Aim. To the purposeful search for the DHFR-inhibitors among substituted pteridine-2,4,7-triones and 7-aryl-(hetaryl-)furo[3,2-g]pteridine-2,4(1H,3H)-diones for further biological research. Methods. In vitro methods, molecular docking, SAR-analysis, statistical methods. Results. The DHFR-inhibitory activity of substituted 1-methylpteridine-2,4,7-triones (2, 3, 4) and 7-aryl-(hetaryl-)furo[3,2-g]pteridine-2,4(1H,3H)-diones (5, 6) was studied. It was established that 6-(2-hydroxy-2-aryl-(hetaryl-)ethyl)-1-methylpteridine-2,4,7(1H,3H,8H)-triones (3) and butyl 2-(7-aryl- (hetaryl-)-1-methyl-2,4-dioxo-1,4-dihydrofuro[3,2-g]pteridine-3(2H)-yl)acetates (6) inhibited DHFR by 14.59–52.11 %, and were less active comparing to methotrexate. It was found that the introduction of aryl moiety with electron-accepting group, naphthyl substituent or electron-accepting heterocycle (furan, thiophene and benzofuran) caused an increase in the DHFR-inhibitory activity.

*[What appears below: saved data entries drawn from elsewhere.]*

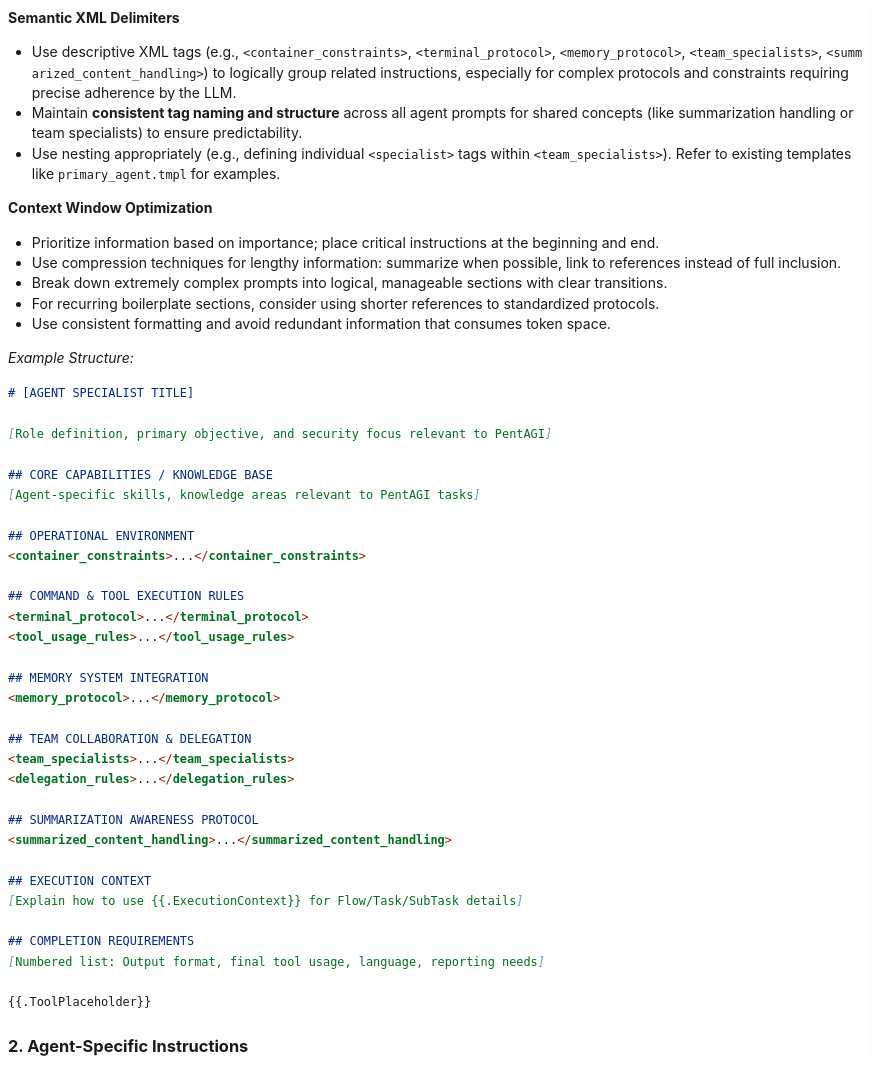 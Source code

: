**Semantic XML Delimiters**
- Use descriptive XML tags (e.g., `<container_constraints>`, `<terminal_protocol>`, `<memory_protocol>`, `<team_specialists>`, `<summarized_content_handling>`) to logically group related instructions, especially for complex protocols and constraints requiring precise adherence by the LLM.
- Maintain **consistent tag naming and structure** across all agent prompts for shared concepts (like summarization handling or team specialists) to ensure predictability.
- Use nesting appropriately (e.g., defining individual `<specialist>` tags within `<team_specialists>`). Refer to existing templates like `primary_agent.tmpl` for examples.

**Context Window Optimization**
- Prioritize information based on importance; place critical instructions at the beginning and end.
- Use compression techniques for lengthy information: summarize when possible, link to references instead of full inclusion.
- Break down extremely complex prompts into logical, manageable sections with clear transitions.
- For recurring boilerplate sections, consider using shorter references to standardized protocols.
- Use consistent formatting and avoid redundant information that consumes token space.

*Example Structure:*
```markdown
# [AGENT SPECIALIST TITLE]

[Role definition, primary objective, and security focus relevant to PentAGI]

## CORE CAPABILITIES / KNOWLEDGE BASE
[Agent-specific skills, knowledge areas relevant to PentAGI tasks]

## OPERATIONAL ENVIRONMENT
<container_constraints>...</container_constraints>

## COMMAND & TOOL EXECUTION RULES
<terminal_protocol>...</terminal_protocol>
<tool_usage_rules>...</tool_usage_rules>

## MEMORY SYSTEM INTEGRATION
<memory_protocol>...</memory_protocol>

## TEAM COLLABORATION & DELEGATION
<team_specialists>...</team_specialists>
<delegation_rules>...</delegation_rules>

## SUMMARIZATION AWARENESS PROTOCOL
<summarized_content_handling>...</summarized_content_handling>

## EXECUTION CONTEXT
[Explain how to use {{.ExecutionContext}} for Flow/Task/SubTask details]

## COMPLETION REQUIREMENTS
[Numbered list: Output format, final tool usage, language, reporting needs]

{{.ToolPlaceholder}}
```

### 2. Agent-Specific Instructions
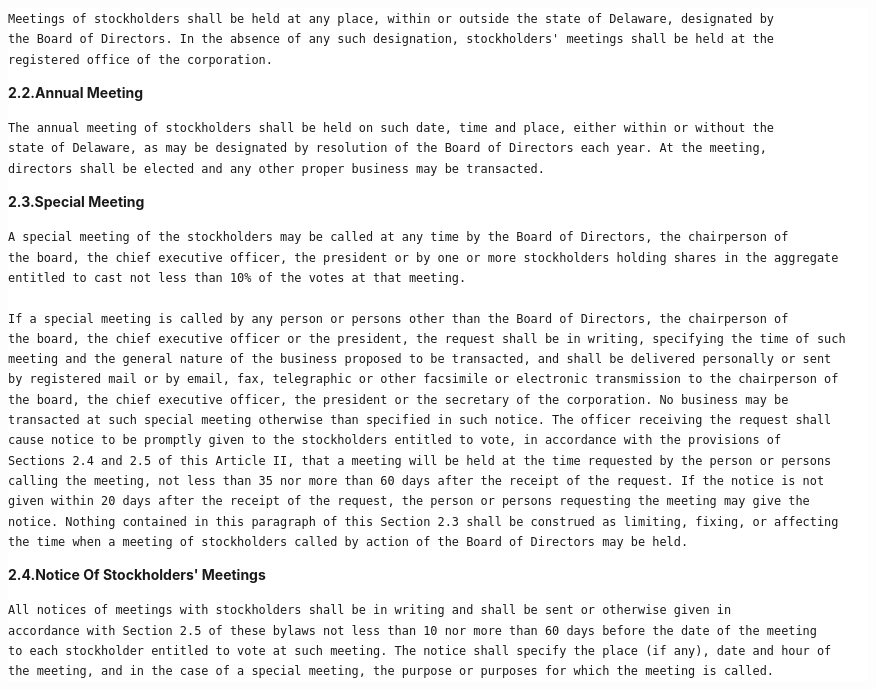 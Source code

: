     Meetings of stockholders shall be held at any place, within or outside the state of Delaware, designated by
    the Board of Directors. In the absence of any such designation, stockholders' meetings shall be held at the
    registered office of the corporation.

**2.2.Annual Meeting**

    The annual meeting of stockholders shall be held on such date, time and place, either within or without the
    state of Delaware, as may be designated by resolution of the Board of Directors each year. At the meeting,
    directors shall be elected and any other proper business may be transacted.

**2.3.Special Meeting**

    A special meeting of the stockholders may be called at any time by the Board of Directors, the chairperson of
    the board, the chief executive officer, the president or by one or more stockholders holding shares in the aggregate
    entitled to cast not less than 10% of the votes at that meeting.

    If a special meeting is called by any person or persons other than the Board of Directors, the chairperson of
    the board, the chief executive officer or the president, the request shall be in writing, specifying the time of such
    meeting and the general nature of the business proposed to be transacted, and shall be delivered personally or sent
    by registered mail or by email, fax, telegraphic or other facsimile or electronic transmission to the chairperson of
    the board, the chief executive officer, the president or the secretary of the corporation. No business may be
    transacted at such special meeting otherwise than specified in such notice. The officer receiving the request shall
    cause notice to be promptly given to the stockholders entitled to vote, in accordance with the provisions of
    Sections 2.4 and 2.5 of this Article II, that a meeting will be held at the time requested by the person or persons
    calling the meeting, not less than 35 nor more than 60 days after the receipt of the request. If the notice is not
    given within 20 days after the receipt of the request, the person or persons requesting the meeting may give the
    notice. Nothing contained in this paragraph of this Section 2.3 shall be construed as limiting, fixing, or affecting
    the time when a meeting of stockholders called by action of the Board of Directors may be held.

**2.4.Notice Of Stockholders' Meetings**

    All notices of meetings with stockholders shall be in writing and shall be sent or otherwise given in
    accordance with Section 2.5 of these bylaws not less than 10 nor more than 60 days before the date of the meeting
    to each stockholder entitled to vote at such meeting. The notice shall specify the place (if any), date and hour of
    the meeting, and in the case of a special meeting, the purpose or purposes for which the meeting is called.
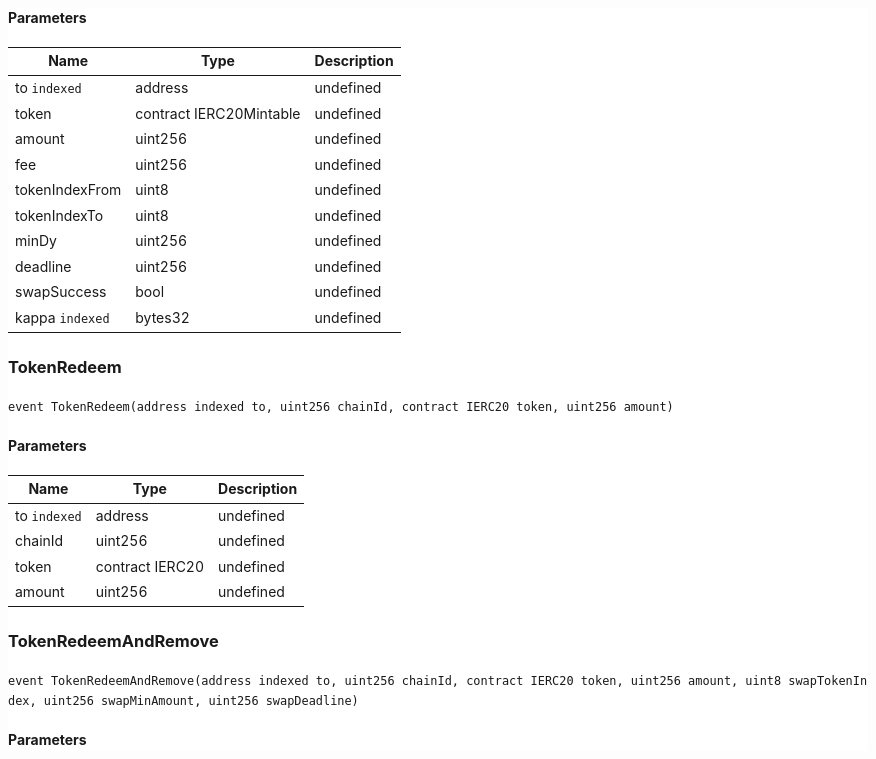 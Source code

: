 
#### Parameters

| Name | Type | Description |
|---|---|---|
| to `indexed` | address | undefined |
| token  | contract IERC20Mintable | undefined |
| amount  | uint256 | undefined |
| fee  | uint256 | undefined |
| tokenIndexFrom  | uint8 | undefined |
| tokenIndexTo  | uint8 | undefined |
| minDy  | uint256 | undefined |
| deadline  | uint256 | undefined |
| swapSuccess  | bool | undefined |
| kappa `indexed` | bytes32 | undefined |

### TokenRedeem

```solidity
event TokenRedeem(address indexed to, uint256 chainId, contract IERC20 token, uint256 amount)
```





#### Parameters

| Name | Type | Description |
|---|---|---|
| to `indexed` | address | undefined |
| chainId  | uint256 | undefined |
| token  | contract IERC20 | undefined |
| amount  | uint256 | undefined |

### TokenRedeemAndRemove

```solidity
event TokenRedeemAndRemove(address indexed to, uint256 chainId, contract IERC20 token, uint256 amount, uint8 swapTokenIndex, uint256 swapMinAmount, uint256 swapDeadline)
```





#### Parameters
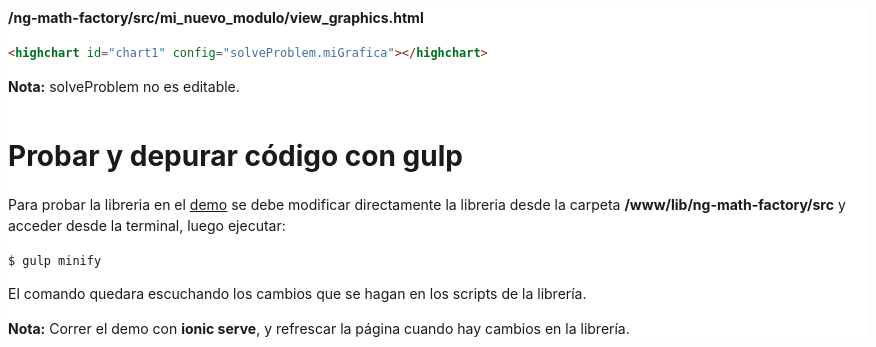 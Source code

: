 **/ng-math-factory/src/mi_nuevo_modulo/view_graphics.html**

```html
<highchart id="chart1" config="solveProblem.miGrafica"></highchart>
```

**Nota:** solveProblem no es editable.

# Probar y depurar código con gulp #

Para probar la libreria en el [demo](https://github.com/YeisonGomez/ionic-methods-numerals) se debe modificar directamente la libreria desde la carpeta **/www/lib/ng-math-factory/src** y acceder desde la terminal, luego ejecutar:

```bash
$ gulp minify
```

El comando quedara escuchando los cambios que se hagan en los scripts de la librería. 

**Nota:** Correr el demo con **ionic serve**, y refrescar la página cuando hay cambios en la librería.
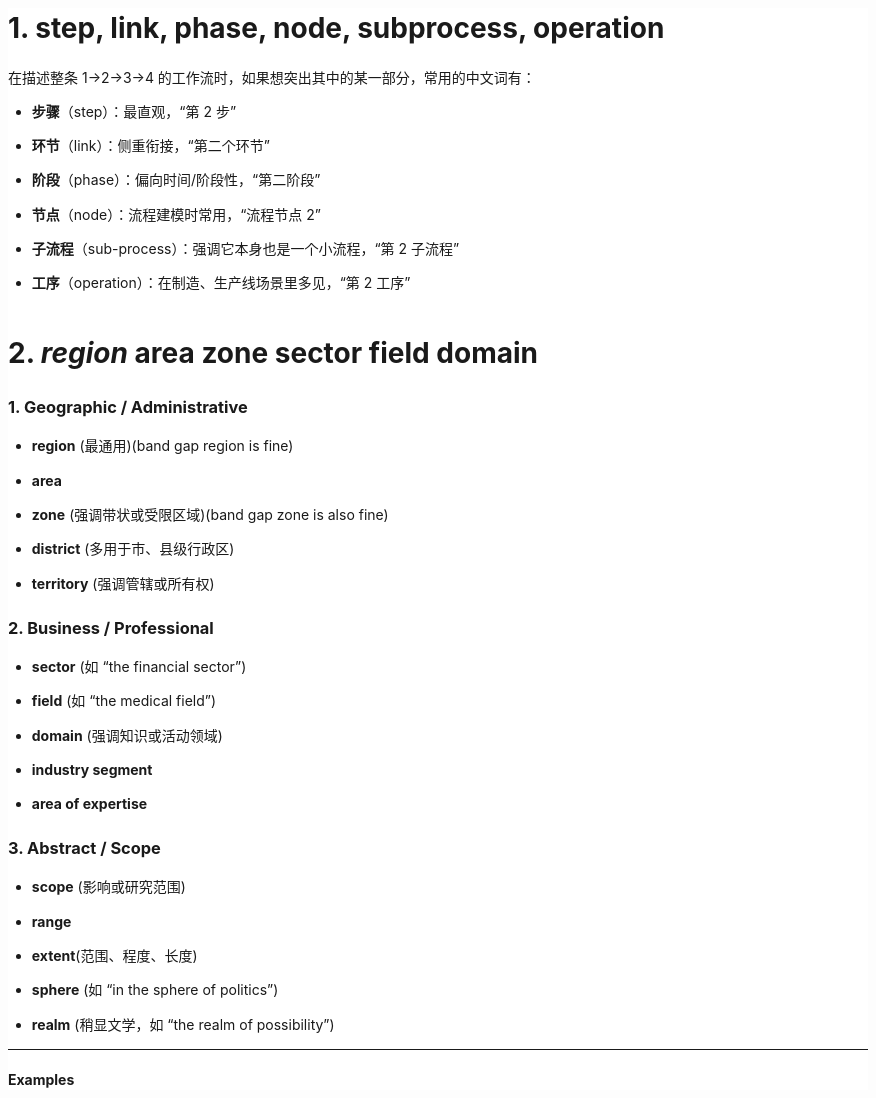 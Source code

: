 # 1. step, link, phase, node, subprocess, operation

在描述整条 1→2→3→4 的工作流时，如果想突出其中的某一部分，常用的中文词有：

- **步骤**（step）：最直观，“第 2 步”
    
- **环节**（link）：侧重衔接，“第二个环节”
    
- **阶段**（phase）：偏向时间/阶段性，“第二阶段”
    
- **节点**（node）：流程建模时常用，“流程节点 2”
    
- **子流程**（sub-process）：强调它本身也是一个小流程，“第 2 子流程”
    
- **工序**（operation）：在制造、生产线场景里多见，“第 2 工序”

# 2. *region* area zone sector field domain  

### 1. Geographic / Administrative

- **region** (最通用)(band gap region is fine)
    
- **area**
    
- **zone** (强调带状或受限区域)(band gap zone is also fine)
    
- **district** (多用于市、县级行政区)
    
- **territory** (强调管辖或所有权)

### 2. Business / Professional

- **sector** (如 “the financial sector”)
    
- **field** (如 “the medical field”)
    
- **domain** (强调知识或活动领域)
    
- **industry segment**
    
- **area of expertise**

### 3. Abstract / Scope

- **scope** (影响或研究范围)
    
- **range**
    
- **extent**(范围、程度、长度)
    
- **sphere** (如 “in the sphere of politics”)
    
- **realm** (稍显文学，如 “the realm of possibility”)

---

#### Examples
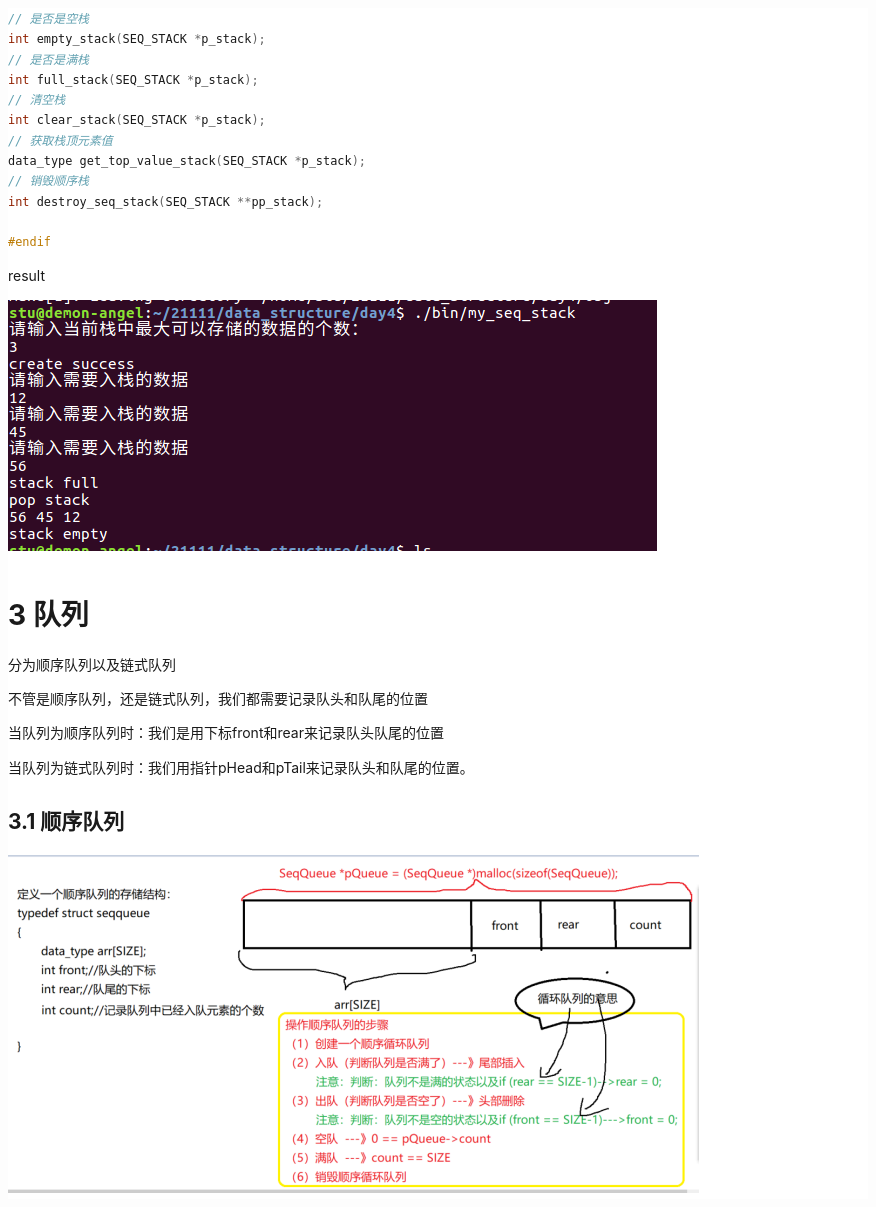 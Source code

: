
 ```c
// 是否是空栈
int empty_stack(SEQ_STACK *p_stack);
// 是否是满栈
int full_stack(SEQ_STACK *p_stack);
// 清空栈
int clear_stack(SEQ_STACK *p_stack);
// 获取栈顶元素值
data_type get_top_value_stack(SEQ_STACK *p_stack);
// 销毁顺序栈
int destroy_seq_stack(SEQ_STACK **pp_stack);

#endif
```

result

![image-20211229150332325](images/03_栈和队列/image-20211229150332325.png)

# 3 队列

分为顺序队列以及链式队列

不管是顺序队列，还是链式队列，我们都需要记录队头和队尾的位置

当队列为顺序队列时：我们是用下标front和rear来记录队头队尾的位置

当队列为链式队列时：我们用指针pHead和pTail来记录队头和队尾的位置。

## 3.1 顺序队列

![image-20211229230622867](images/03_栈和队列/image-20211229230622867.png)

Additionally, it was shown, that annulation of the furan cycle to the pteridine system was reasonable in the scope of new DHFR-inhibitors synthesis. Thereby it may be concluded that the calculated values of affinity are not reliable predictors for the DHFR-inhibiting activity of studied compound. However, the molecular docking study may be used for evaluation of the interactions between the studied inhibitor and active center of DHFR. Conclusions. The conducted primary in vitro screening revealed low or moderate DHFR-inhibiting activity of the synthesized compounds. The visualization of molecular docking showed that despite the structural similarity to methotrexate, the obtained compounds form different ligand-enzyme interactions. The calculated values of affinity cannot be used as predictors of DHFR-inhibiting activity because of the absence of correlation between the abovementioned indicators.